The inside of the Matrix is ‘an endless vista of condensers and giant solid-state circuits’

‘The Doctor flung himself down, cupped his hands in the water and started to drink./ His lips were actually touching the water, when he saw the dead fish floating just below the surface of the pool’ – has he started drinking it or not?

‘Spandrell fired again, and again, and the body jerked and lay still’ – this is becoming a bit of a Target staple, after Doctor Who and the Mutants and Doctor Who and the Ark in Space

‘The retiring President told me... wasn't going to name me his successor.
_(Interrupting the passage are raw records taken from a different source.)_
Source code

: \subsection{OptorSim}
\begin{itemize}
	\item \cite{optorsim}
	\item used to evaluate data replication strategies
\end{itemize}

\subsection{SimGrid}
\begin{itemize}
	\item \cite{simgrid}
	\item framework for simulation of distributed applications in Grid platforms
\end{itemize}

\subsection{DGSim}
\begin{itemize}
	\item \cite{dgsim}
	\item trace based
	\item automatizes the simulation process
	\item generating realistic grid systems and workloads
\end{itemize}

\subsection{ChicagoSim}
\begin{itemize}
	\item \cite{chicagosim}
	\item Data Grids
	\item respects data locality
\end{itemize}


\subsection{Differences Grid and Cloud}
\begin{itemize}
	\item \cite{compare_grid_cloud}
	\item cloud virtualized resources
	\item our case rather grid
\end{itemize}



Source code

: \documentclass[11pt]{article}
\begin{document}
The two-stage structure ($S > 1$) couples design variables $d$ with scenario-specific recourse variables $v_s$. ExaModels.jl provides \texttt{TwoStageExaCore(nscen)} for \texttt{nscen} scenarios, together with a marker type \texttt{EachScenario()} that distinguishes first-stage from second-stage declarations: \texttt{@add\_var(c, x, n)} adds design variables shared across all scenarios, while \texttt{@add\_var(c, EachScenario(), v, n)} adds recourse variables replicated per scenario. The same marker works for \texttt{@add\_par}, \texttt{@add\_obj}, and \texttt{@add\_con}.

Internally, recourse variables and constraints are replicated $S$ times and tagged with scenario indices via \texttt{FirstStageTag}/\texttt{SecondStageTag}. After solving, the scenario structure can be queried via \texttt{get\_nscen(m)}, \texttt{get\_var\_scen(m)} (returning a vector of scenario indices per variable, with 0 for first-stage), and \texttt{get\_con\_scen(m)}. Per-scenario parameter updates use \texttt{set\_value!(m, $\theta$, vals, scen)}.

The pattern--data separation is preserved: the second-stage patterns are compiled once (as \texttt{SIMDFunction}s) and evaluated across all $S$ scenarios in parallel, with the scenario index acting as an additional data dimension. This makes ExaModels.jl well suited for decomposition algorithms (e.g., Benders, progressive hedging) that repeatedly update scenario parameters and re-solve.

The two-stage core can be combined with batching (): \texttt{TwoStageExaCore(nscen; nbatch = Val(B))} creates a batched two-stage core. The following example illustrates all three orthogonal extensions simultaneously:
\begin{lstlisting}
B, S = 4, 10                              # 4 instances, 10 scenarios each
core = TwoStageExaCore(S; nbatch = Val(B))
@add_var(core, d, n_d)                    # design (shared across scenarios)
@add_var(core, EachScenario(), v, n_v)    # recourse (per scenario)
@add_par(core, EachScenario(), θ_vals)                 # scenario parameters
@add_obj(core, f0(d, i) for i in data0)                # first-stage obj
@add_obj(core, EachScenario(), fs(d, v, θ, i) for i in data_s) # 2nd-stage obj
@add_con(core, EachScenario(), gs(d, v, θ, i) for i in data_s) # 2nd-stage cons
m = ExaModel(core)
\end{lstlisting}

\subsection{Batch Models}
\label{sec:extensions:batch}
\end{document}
Thought I was too ambitious...’ – and there’s that Target trope again

The Master’s back on form: ‘You do not understand hatred, as I understand it. Only hate keeps me alive. Why else should I endure this?’

‘it wasn't so easy to shoot a man who was already dead’ – I don’t know what to make of this line. On the one hand, it’s a sympathetic position – he’s been sent to mutilate a corpse; a bit of revulsion seems only human. On the other hand, we’ve already had Spandrell tell Hildred off for enjoying a bit of torture, so it might simply be a comment on the latter’s incompetence

‘A very interesting exposition, Doctor’ – Hah!

‘The Doctor stared abstractedly at an ornate grand-father clock which stood near the TARDIS’ – as you do

‘For a moment the clock-face turned into a familiar skull-like face, lips curled in a mocking smile’ – why has Dicks decided to make this literal??